This is what happens when I make detailed posts. ^ I miss things and what not.


----------



## xrunner (Jul 29, 2011)

gc53dfgc said:


> This is what happens when I make detailed posts. ^ I miss things and what not.


I'm reading your last post - I hate it too when the page increments right after you post a novel!


----------



## New Berlin RR (Feb 11, 2012)

that kind of art which is actually a PICTURE is fine IMO that to me is not really grafiti (altho the issue of defacement is still another thing to be discussed and to me is a no no, unless the person got the OK from the the cars owner(s)) thats more of an art form, i don't mind that type of stuff, the stuff that makes me wanna barf is this crazy illedgeable scribble that kids think is "fun" that just makes things look bad and then cover up the cars safety info, and being a FF we use that info to determine if a car is safe to get near or if its carrying any hazardous materials that we need extra safety precautions for....and when kids tag cars covering that stuff up it can be dangerous or have potential dangerous consequences in the future...

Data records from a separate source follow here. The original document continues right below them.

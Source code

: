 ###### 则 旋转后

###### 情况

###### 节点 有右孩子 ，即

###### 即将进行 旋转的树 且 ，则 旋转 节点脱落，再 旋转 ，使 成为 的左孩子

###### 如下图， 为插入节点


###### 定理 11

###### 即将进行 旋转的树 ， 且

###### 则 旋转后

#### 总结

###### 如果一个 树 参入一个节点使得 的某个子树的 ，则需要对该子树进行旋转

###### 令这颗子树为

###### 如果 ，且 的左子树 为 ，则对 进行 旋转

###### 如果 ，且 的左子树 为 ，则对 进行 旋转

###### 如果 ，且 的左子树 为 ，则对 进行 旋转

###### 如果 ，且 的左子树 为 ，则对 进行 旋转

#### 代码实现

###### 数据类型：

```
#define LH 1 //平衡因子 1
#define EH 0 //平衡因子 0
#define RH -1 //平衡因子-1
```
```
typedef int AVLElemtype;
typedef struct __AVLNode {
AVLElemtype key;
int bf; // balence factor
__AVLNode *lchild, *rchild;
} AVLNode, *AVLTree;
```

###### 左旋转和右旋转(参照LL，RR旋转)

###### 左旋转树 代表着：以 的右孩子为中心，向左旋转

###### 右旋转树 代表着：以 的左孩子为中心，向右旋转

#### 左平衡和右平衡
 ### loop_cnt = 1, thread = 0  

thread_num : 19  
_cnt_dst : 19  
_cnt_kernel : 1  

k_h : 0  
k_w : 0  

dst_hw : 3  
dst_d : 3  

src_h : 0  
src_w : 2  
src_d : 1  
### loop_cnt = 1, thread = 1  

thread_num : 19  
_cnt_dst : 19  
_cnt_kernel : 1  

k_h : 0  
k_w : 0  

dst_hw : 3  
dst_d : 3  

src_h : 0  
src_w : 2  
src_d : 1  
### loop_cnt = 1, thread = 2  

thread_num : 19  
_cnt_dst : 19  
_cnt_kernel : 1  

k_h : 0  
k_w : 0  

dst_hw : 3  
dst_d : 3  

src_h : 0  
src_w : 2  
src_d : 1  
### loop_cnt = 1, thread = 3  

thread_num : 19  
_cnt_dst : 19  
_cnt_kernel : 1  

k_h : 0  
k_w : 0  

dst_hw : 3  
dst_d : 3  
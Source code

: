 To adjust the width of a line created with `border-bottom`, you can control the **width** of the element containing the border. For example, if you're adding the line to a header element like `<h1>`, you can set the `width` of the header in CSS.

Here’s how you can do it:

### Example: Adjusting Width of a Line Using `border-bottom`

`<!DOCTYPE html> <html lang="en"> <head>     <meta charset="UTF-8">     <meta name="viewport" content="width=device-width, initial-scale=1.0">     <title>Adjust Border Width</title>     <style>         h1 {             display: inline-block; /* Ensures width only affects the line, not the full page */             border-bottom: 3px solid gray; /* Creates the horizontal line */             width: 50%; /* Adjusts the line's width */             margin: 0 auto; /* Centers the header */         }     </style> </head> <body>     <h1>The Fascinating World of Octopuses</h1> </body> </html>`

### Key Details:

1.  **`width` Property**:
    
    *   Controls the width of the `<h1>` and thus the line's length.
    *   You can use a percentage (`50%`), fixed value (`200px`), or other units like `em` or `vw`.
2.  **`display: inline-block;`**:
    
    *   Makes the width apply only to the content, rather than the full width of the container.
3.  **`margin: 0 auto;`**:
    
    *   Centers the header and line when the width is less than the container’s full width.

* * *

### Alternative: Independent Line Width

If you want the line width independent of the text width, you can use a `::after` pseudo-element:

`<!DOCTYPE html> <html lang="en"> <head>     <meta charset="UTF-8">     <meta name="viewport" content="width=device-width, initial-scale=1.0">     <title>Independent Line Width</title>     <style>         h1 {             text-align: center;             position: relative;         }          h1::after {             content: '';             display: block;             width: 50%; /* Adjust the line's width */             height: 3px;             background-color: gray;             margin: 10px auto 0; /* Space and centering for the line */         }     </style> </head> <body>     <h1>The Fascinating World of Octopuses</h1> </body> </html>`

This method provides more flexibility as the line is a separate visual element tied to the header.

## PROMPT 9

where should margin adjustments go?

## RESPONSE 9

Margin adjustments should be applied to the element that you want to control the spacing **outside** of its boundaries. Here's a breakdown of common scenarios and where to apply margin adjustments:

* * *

nice picture by the way, love the Thomas


----------



## Southern (Nov 17, 2008)

HOScale36

I looked you up on Google I am on my way to your house to "tag" your stuff!










OK in real life it is wrong and a crime. On my lay out it is legal and not a crime. Do wander how in the ____ some of these cars get painted all the way to the top.


----------



## raleets (Jan 2, 2011)

Some nice summer night when I'm bored out of my mind I think I'll take a little cooler, a couple of sandwiches, a lawn chair, and a powerful flashlight down to the local rail switching yard around midnight.
Then, I'll find a nice comfy spot, hidden behind some shrubs, and wait for some "artists" to come to work. Might even take my video camera along for the ride just in case it gets real interesting.
Concerning the cars painted all the way to the top.......my guess is they carry one of those folding aluminum ladders as part of their "tool kit" for their "artistic" ventures. The higher tech "artists" more than likely are equipped with a lighted miners hat so they can more accurately ply their trade.
Now that I've given this a little more thought, I'll probably pack along my high powered pellet rifle that I use on rodents in my back yard. Dropping a couple pellets on their buns while they're up that ladder should be good for a grin, right?
Well, anyway, if I go through with this caper I'll be sure to report the results to the forum.
Have fun,
Bob


----------



## New Berlin RR (Feb 11, 2012)

well I know what I like to do with the "artists" especially the ones who tagged my truck once and cost me a few grand for repainting and replacing the tagged parts pop them with a BB in the rear end and let the cops deal with them...now as far as "tagging" on my layout that would be ok as it is my stuff and I decided to tag my own things...its just the whole bit about people defacing property that does *NOT* belong to them rightfully that really angers me to no end...anyways can't wait to see what the OP has in store for the rest of his layout


----------



## xrunner (Jul 29, 2011)

I just thought of something - the RR should adopt a logo/paint scheme that is the same style as much of the graffiti. That way more graffiti won't look so bad.


----------



## Gansett (Apr 8, 2011)

Unfortunately graffiti is here to stay. Don't like it at all. Working in insurance I saw people have to dig into their pocket for a $200,500 or even 1,000 deductable because someone got a thrill vandalizing their car. Cities have crews going around with high pressure pressure washers removing it, and we all pay their salaries.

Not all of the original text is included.